If Henry is anything he is brutally nostalgic about the very recent past, which he defines as an emotional sphere of events experienced in the last five minutes to forty-eight hours. Lying in bed at night he is frequently brought to the brink of joyous tears as he reflects on, word by word and squeal by squeal, a rambling phone conversation he had that day with his daughters while he was at work. There is something wonderfully delicate about their purity and lack of concern for the meaning of time. His almost-tears are not because he wishes to live perpetually in that moment but because he wants to understand why emotionally significant incidents older than two days, those that fall outside the sphere, tend to quickly fade from memory.

The anxiety is usually put to rest when he reassures himself that these short term memory issues are the result of his vices but whether it is the medically prescribed or the self prescribed ones that are the true root cause he cannot tell, nor does he really care. He has sufficient control over the situation that it needs only minimal and infrequent attention.

Henry empathizes with the type of people that society has labeled as losers. He always has. He always will. He realizes that the unfortunates he empathizes with were once decent souls. In fact, the measure of their souls is probably unchanged but this callously contrasts with their new societal categorization. Henry is acutely aware that whatever sequence of inconvenient events transformed these people could come knocking on his door at any minute.

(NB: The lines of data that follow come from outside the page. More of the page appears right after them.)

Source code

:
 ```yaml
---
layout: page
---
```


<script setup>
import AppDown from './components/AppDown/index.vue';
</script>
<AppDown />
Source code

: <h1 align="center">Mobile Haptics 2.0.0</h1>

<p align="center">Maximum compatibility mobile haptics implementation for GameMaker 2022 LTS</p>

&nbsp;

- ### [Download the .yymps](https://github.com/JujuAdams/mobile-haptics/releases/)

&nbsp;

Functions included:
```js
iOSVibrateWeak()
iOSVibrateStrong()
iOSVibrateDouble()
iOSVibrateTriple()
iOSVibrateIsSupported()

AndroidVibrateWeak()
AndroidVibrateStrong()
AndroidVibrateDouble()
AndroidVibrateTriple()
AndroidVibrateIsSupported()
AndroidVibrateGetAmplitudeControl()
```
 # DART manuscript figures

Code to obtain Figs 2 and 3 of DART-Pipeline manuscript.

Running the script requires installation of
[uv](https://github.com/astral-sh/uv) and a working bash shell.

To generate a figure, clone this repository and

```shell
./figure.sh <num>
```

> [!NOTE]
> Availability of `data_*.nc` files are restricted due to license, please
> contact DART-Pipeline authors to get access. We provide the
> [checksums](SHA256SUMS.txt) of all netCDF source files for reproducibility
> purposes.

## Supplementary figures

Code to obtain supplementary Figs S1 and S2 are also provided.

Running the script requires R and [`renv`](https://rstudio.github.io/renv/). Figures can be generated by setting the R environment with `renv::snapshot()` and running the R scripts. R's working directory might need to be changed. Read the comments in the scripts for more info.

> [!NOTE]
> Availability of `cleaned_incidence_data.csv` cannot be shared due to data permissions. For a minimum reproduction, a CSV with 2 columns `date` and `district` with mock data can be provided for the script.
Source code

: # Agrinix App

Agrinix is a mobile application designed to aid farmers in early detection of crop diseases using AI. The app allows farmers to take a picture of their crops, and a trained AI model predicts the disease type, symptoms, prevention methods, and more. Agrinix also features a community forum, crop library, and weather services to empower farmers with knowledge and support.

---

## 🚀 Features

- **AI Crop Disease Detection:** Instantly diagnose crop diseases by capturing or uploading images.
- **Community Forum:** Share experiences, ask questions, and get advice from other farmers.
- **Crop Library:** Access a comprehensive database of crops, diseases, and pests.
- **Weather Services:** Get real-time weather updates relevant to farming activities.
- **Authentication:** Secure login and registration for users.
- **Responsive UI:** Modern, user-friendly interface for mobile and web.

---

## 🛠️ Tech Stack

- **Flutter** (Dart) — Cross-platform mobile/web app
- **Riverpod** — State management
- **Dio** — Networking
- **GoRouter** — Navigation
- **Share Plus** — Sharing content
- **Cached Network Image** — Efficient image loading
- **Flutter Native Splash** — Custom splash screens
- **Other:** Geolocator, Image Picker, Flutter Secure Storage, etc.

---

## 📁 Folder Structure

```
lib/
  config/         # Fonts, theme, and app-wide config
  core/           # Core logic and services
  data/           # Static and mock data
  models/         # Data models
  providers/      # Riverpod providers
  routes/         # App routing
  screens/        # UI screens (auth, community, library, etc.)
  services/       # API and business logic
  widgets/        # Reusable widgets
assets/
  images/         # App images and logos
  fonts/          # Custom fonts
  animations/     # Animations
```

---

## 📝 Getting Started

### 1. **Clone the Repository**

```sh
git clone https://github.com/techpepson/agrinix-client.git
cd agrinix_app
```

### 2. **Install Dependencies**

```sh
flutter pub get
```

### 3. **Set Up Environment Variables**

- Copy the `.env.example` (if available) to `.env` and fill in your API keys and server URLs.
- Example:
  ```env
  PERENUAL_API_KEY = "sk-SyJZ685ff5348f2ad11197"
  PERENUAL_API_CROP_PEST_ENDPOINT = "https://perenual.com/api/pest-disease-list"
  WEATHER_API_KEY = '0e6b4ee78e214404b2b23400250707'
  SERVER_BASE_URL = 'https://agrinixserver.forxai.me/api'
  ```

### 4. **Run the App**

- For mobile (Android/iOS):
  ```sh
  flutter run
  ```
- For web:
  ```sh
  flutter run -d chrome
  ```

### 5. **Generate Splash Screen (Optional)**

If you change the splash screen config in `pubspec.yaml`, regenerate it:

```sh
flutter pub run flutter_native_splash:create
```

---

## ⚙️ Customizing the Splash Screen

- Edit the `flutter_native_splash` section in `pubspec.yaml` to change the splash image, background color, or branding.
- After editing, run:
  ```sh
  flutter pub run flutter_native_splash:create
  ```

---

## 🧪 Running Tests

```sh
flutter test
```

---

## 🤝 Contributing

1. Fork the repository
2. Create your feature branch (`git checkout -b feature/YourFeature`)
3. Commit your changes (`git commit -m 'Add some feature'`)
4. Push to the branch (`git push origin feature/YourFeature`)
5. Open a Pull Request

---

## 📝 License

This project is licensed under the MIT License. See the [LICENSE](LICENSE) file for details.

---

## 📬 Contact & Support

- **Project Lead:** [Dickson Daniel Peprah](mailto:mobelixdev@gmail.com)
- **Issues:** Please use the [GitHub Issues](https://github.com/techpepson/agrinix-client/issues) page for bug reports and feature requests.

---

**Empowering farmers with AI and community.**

He secretly enjoys the proximity of the reaper. He even teases it from time to time, like a foolhardy boy pulling on the tail of a dog eating a bone. Some kind of hair trigger discipline pulls him back just at the point where the mutt could snap, every time. He sees the possibility of becoming a loser as opportunity! The idea of being toppled and having to rebuild from rubble is rather appealing to him. Weaknesses in the original architecture could be addressed second time around, better choices could be made, regrets from round one could be turned into conquests in round two…

Henry enjoys these self-hypnotic thought trains that have no origin or destination or sustainable fuel source for that matter. They always run out of steam. This does not depress him one bit. Many things do but this does not, not one bit. Dreaming is human nature. Its purpose is something that not even the smartest of us may ever understand.

The invisible axis that he stands so close to, who’s crossing would govern what he could become reaffirms to Henry that there is reason, fairness, balance and possibly even justice in the world. You just have to be aware of it.

He slugs the last of the tea, now tepid, turns his back on the large window of his workshop and resumes attaching the drawer slides to the cabinet he is building for a new customer. Drinking tea and staring out the window won’t pay the bills he reminds himself.